For somebody who thinks that it makes sense to consider the sampling distribution of the used statistics and functions of it such as the p-value for assessing evidence, your theorem and proof (albeit correct), as well as Birnbaum’s, have no implications.

It seems that Christian is regaining his sanity!

” It is clear how your principles exclude the sampling distribution from playing a role, so this is implied from the beginning and not a *consequence* of your (or Birnbaum’s) result. (Actually this may be the “circularity” Mayo refers to.”

Indeed!

Mayo: It’s consistent with what I wrote before, though.

Dear Christian,

I appreciate you taking a look at my paper. I think we agree on more than one might think at first sight.

You write: “Apparently you’re also in the business of establishing general normative principles on which I’m not very keen.”

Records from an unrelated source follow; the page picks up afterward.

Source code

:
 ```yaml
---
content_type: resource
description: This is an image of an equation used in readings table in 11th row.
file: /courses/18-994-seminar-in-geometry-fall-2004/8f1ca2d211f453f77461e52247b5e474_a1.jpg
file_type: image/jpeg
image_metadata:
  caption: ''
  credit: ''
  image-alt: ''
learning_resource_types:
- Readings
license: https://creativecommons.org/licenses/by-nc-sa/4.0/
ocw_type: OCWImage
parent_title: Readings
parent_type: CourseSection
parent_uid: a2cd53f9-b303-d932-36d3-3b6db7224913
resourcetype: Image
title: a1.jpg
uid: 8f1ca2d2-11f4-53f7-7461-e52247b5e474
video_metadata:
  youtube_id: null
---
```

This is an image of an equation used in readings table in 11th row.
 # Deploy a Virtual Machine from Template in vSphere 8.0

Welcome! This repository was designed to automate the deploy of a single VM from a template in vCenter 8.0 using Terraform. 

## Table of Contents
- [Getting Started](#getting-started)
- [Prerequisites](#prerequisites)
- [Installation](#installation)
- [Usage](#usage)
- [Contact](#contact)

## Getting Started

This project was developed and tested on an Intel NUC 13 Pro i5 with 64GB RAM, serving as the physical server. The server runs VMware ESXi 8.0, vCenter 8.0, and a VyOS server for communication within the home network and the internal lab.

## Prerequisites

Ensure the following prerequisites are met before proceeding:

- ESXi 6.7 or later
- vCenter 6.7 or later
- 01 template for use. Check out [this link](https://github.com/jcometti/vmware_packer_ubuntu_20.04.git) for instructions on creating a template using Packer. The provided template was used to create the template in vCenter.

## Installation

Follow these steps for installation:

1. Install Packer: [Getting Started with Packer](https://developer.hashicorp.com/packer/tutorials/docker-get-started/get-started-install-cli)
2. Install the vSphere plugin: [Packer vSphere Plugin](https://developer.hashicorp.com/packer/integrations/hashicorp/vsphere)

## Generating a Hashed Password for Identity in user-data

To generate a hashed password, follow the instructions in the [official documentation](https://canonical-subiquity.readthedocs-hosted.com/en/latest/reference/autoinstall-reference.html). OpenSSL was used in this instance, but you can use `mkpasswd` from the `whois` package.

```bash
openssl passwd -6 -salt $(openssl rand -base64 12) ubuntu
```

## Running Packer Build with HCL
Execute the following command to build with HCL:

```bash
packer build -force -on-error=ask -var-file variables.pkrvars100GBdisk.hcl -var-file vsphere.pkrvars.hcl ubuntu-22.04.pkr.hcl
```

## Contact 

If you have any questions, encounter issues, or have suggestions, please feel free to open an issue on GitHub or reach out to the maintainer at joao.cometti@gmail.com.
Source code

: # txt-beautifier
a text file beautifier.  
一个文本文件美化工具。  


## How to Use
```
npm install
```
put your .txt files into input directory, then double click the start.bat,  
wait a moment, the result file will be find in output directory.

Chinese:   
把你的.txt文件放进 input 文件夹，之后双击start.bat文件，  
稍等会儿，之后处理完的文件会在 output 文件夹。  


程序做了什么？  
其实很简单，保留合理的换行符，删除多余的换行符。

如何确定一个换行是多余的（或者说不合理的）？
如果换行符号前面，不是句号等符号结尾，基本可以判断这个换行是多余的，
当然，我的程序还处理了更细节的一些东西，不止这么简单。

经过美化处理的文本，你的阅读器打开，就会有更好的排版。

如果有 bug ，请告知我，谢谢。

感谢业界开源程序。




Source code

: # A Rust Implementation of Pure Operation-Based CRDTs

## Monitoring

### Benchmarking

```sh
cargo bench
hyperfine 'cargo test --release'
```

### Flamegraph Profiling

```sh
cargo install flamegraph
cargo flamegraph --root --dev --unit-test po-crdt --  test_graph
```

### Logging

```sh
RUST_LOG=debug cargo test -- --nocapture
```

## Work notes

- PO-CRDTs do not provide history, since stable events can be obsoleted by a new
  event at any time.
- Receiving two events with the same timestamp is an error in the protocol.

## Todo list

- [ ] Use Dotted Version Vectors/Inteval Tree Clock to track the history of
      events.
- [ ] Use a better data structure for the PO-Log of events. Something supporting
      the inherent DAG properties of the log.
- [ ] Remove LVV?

Although I give a proof of the Likelihood Principle, I also express reasons to doubt that we should regard it as a general normative principle. The upshot of my paper in my mind is simply that frequentists should look elsewhere than intuitions about evidence to justify their methods.

You write: “As far as I see it, the trouble with your new ‘Weak Ancillary Realisability Principle’ is the same as with the sufficiency principle: If I accept it, it excludes the sampling distribution from considerations in the Gandenberger (i.e., generalised Birnbaum;-)) mixture because it forces me to ignore potentially existing information that is relevant to determining the sampling distribution conditionally on all that is known, which is necessary for proper application of the conditionality principle.”

I’m afraid I’m not following. In a sense, the Weak Ancillary Realizability Principle forces you not to ignore something that is known that does seem relevant to determining the sampling distribution conditionally on all that is known, namely the value of a mathematical ancillary statistic in a minimal experiment. It’s hard to see why we shouldn’t treat mathematical ancillaries the same way we treat experimental ancillaries, at least in the kinds of simple cases that the Weak Ancillary Realizability Principle covers.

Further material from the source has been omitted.